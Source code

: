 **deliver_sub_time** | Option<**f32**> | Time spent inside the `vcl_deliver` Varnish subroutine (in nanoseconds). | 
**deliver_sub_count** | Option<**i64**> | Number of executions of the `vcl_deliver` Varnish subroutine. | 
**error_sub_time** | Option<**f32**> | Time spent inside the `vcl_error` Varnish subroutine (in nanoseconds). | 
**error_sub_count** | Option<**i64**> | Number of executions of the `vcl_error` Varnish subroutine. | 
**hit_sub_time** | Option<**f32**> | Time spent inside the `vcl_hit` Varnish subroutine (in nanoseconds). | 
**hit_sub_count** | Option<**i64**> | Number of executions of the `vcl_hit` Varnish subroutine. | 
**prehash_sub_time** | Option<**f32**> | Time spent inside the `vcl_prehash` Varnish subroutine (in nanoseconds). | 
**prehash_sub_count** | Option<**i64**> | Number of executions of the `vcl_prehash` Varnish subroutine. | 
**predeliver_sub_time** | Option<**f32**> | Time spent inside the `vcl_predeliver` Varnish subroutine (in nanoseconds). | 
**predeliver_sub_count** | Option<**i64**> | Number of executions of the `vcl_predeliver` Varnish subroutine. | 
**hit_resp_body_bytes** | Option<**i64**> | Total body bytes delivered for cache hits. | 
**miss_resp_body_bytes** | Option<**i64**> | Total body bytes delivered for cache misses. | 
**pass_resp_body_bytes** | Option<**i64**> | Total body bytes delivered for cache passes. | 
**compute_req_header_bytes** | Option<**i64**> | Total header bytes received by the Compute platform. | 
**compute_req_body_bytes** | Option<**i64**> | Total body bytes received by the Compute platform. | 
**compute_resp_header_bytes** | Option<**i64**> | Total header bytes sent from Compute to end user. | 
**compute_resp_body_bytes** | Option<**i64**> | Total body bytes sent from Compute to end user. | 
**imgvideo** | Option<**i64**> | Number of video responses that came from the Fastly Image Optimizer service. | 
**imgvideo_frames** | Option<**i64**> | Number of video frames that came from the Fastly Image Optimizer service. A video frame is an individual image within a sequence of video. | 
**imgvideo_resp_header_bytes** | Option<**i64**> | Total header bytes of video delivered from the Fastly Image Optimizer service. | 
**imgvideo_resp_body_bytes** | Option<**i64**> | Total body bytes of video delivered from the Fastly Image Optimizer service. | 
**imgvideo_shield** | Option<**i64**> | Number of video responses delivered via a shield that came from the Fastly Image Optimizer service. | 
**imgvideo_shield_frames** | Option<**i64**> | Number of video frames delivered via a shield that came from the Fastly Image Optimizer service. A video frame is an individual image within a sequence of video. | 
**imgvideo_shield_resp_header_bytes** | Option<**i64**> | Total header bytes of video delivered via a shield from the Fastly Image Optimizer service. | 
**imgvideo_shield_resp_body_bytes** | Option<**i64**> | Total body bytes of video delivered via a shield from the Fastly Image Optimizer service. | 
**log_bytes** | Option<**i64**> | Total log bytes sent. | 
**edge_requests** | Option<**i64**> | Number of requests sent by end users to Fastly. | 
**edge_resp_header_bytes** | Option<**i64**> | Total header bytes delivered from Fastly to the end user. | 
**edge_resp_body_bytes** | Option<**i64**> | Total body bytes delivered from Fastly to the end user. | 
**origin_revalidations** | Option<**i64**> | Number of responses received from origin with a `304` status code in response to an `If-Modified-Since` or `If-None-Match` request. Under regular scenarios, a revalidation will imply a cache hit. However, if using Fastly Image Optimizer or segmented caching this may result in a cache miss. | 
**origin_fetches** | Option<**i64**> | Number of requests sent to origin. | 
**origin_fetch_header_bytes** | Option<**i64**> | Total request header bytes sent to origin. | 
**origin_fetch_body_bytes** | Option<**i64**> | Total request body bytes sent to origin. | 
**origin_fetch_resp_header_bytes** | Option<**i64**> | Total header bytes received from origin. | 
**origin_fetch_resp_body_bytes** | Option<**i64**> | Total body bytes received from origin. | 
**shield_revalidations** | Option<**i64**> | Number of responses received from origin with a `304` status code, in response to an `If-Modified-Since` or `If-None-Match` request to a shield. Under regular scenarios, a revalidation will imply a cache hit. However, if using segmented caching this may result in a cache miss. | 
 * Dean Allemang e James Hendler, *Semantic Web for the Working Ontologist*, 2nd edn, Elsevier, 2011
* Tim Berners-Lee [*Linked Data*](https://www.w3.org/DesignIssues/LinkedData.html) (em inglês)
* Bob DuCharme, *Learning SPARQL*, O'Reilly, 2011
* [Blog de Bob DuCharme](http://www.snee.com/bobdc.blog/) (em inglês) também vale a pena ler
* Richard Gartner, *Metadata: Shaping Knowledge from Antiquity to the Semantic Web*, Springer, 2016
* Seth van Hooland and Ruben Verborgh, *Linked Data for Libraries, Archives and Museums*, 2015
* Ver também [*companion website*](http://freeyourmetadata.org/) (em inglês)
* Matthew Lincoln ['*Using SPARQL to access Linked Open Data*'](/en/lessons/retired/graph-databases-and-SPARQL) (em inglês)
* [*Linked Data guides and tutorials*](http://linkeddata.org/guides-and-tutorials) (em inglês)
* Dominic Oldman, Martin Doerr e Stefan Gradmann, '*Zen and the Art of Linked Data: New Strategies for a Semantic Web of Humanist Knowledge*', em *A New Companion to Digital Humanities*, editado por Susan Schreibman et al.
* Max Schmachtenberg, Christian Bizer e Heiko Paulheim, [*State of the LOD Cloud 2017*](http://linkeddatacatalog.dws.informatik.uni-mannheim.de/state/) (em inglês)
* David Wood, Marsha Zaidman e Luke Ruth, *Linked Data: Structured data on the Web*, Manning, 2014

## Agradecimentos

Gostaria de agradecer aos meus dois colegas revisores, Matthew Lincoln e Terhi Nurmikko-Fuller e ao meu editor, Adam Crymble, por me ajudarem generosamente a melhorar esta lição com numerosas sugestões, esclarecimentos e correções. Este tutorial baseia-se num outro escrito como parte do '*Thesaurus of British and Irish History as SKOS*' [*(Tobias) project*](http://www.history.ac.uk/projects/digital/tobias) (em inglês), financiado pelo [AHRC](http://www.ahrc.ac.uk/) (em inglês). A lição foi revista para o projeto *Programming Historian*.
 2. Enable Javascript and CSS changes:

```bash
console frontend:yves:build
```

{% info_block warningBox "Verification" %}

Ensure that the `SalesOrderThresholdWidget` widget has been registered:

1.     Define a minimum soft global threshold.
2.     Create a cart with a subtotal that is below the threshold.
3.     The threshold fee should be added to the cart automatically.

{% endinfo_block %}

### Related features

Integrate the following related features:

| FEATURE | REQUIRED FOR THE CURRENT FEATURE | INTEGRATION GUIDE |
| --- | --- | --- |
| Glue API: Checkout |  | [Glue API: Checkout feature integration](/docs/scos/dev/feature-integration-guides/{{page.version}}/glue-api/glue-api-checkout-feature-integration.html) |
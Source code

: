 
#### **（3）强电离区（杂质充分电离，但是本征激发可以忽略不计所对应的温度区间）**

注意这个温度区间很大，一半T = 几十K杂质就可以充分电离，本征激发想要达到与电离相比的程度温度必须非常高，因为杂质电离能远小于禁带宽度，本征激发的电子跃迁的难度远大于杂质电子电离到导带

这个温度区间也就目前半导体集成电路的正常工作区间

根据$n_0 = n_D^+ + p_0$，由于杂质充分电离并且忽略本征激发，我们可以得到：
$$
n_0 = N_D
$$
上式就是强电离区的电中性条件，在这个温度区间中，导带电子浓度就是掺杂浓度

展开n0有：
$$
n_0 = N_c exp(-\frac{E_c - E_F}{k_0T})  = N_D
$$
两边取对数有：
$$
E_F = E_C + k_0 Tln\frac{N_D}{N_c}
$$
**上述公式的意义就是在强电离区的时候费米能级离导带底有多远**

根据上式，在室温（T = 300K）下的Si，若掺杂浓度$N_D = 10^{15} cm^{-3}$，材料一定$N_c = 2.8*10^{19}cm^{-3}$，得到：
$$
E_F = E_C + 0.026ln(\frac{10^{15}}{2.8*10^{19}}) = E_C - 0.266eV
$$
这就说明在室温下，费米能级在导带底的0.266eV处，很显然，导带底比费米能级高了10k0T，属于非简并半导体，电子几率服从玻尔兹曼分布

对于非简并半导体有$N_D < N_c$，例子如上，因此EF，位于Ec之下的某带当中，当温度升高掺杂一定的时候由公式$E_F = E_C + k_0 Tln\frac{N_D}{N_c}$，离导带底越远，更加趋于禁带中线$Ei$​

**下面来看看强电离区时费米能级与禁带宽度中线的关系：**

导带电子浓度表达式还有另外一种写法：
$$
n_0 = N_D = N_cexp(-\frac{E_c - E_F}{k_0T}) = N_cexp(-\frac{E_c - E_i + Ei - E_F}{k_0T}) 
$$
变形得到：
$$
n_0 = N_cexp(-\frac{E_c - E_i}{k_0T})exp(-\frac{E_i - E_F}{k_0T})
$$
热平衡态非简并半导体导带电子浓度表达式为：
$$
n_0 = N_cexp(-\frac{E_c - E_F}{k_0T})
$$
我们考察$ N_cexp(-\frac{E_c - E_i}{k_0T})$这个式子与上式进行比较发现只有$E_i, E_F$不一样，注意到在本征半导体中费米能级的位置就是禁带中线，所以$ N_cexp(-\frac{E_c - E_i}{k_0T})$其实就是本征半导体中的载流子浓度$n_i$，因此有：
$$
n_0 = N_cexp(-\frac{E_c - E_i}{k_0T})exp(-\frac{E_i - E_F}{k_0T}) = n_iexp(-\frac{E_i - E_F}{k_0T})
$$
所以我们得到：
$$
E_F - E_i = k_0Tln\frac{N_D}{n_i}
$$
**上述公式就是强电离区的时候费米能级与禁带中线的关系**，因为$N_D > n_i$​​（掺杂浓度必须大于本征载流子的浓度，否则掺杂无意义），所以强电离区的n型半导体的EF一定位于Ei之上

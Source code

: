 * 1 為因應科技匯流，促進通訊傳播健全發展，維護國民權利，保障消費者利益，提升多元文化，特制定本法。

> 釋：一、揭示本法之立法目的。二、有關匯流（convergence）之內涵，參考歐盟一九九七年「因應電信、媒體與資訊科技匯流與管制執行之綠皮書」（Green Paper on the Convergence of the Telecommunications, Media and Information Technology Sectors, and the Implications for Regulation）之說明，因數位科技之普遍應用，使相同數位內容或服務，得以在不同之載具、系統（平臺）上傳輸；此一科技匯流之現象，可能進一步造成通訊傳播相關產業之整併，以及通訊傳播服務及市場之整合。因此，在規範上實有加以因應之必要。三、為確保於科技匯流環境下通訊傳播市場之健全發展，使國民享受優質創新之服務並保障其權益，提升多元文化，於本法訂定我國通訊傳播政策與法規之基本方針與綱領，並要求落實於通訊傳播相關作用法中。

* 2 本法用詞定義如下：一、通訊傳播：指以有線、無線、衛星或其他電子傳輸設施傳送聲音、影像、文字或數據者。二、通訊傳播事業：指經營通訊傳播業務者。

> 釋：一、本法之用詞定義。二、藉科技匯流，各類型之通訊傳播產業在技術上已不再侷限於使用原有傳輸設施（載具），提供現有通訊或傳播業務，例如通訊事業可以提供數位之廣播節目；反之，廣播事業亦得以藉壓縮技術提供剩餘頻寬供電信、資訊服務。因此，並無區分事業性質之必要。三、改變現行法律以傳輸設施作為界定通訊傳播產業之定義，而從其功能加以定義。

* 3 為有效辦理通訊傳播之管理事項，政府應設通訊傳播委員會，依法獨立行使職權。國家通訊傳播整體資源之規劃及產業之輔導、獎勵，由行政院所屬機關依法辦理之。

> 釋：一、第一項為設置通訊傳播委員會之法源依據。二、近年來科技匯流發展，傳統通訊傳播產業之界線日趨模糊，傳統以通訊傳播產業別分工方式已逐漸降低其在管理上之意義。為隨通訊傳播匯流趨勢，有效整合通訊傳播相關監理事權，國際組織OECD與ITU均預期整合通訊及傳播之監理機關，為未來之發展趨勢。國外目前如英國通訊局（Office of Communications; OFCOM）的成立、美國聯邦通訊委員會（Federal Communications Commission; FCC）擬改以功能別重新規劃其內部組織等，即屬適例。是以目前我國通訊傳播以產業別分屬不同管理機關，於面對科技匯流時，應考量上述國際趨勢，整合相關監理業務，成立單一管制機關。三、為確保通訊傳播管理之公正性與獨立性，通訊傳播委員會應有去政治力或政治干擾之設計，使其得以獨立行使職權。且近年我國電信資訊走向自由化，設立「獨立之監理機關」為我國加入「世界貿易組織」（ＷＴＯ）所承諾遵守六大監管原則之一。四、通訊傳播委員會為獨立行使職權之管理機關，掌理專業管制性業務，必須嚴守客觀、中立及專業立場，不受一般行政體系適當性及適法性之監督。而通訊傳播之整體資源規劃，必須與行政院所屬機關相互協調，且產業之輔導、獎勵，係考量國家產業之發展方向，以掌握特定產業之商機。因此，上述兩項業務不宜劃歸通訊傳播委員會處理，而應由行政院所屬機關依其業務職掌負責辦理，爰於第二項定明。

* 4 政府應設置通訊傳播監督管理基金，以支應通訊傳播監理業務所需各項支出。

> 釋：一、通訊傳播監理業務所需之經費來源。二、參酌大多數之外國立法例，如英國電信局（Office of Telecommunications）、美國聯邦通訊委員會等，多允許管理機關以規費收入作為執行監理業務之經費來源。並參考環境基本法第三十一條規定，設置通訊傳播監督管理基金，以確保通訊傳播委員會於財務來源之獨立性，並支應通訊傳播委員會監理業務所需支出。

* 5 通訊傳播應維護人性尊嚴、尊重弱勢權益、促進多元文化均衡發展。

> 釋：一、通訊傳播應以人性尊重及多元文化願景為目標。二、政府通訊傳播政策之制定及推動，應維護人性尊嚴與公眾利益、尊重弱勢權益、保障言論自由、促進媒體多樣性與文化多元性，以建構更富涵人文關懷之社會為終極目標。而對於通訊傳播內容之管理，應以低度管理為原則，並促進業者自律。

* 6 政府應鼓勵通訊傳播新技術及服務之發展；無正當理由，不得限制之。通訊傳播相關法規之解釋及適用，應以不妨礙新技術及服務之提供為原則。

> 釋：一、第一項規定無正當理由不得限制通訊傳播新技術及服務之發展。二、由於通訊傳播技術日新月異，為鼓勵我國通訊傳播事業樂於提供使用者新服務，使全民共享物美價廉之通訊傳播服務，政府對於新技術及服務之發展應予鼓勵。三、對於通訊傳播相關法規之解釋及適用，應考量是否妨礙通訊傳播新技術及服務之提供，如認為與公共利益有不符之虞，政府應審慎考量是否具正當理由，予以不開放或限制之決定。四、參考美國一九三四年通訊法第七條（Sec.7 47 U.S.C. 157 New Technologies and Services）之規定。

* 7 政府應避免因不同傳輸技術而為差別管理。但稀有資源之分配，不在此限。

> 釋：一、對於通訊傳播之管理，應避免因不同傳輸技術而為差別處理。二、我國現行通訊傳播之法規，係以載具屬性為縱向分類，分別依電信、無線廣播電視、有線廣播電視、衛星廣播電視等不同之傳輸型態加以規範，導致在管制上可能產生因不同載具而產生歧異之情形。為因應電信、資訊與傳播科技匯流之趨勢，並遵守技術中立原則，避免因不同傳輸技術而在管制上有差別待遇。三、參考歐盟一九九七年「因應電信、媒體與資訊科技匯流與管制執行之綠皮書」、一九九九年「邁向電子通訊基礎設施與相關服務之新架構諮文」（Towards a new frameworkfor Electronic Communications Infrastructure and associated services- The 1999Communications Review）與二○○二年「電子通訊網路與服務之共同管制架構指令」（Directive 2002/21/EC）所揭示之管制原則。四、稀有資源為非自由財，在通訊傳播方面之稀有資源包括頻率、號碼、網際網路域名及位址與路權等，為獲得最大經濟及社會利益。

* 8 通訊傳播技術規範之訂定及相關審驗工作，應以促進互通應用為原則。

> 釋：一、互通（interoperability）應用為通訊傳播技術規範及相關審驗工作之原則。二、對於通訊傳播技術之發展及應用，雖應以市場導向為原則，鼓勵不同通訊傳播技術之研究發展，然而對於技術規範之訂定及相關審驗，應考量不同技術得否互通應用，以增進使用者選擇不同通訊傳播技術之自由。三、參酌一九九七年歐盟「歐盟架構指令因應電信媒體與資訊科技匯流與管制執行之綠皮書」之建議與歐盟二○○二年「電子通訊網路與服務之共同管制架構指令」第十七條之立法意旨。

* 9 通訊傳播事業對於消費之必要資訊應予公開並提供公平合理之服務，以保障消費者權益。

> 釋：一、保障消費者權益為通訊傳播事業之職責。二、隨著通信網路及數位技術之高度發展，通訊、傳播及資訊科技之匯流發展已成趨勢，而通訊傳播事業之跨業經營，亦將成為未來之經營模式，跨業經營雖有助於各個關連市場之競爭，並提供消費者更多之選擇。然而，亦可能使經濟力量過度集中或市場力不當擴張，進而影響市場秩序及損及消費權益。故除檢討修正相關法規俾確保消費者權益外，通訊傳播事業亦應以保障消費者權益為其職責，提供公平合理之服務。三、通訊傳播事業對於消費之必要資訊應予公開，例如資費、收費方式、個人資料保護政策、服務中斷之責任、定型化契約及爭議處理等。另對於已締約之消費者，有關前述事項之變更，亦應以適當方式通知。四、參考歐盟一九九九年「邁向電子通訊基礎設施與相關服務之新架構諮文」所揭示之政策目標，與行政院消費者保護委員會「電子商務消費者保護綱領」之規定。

▶ **PROMPT**
For this exercise, repeat exactly the lines of the data above from the one with "Web*, Springer, 2016" down to the one with "[*Linked Data guides", both end lines included.

▶ **REPLY TO THE EXERCISE**
* Richard Gartner, *Metadata: Shaping Knowledge from Antiquity to the Semantic Web*, Springer, 2016
* Seth van Hooland and Ruben Verborgh, *Linked Data for Libraries, Archives and Museums*, 2015
* Ver também [*companion website*](http://freeyourmetadata.org/) (em inglês)
* Matthew Lincoln ['*Using SPARQL to access Linked Open Data*'](/en/lessons/retired/graph-databases-and-SPARQL) (em inglês)
* [*Linked Data guides and tutorials*](http://linkeddata.org/guides-and-tutorials) (em inglês)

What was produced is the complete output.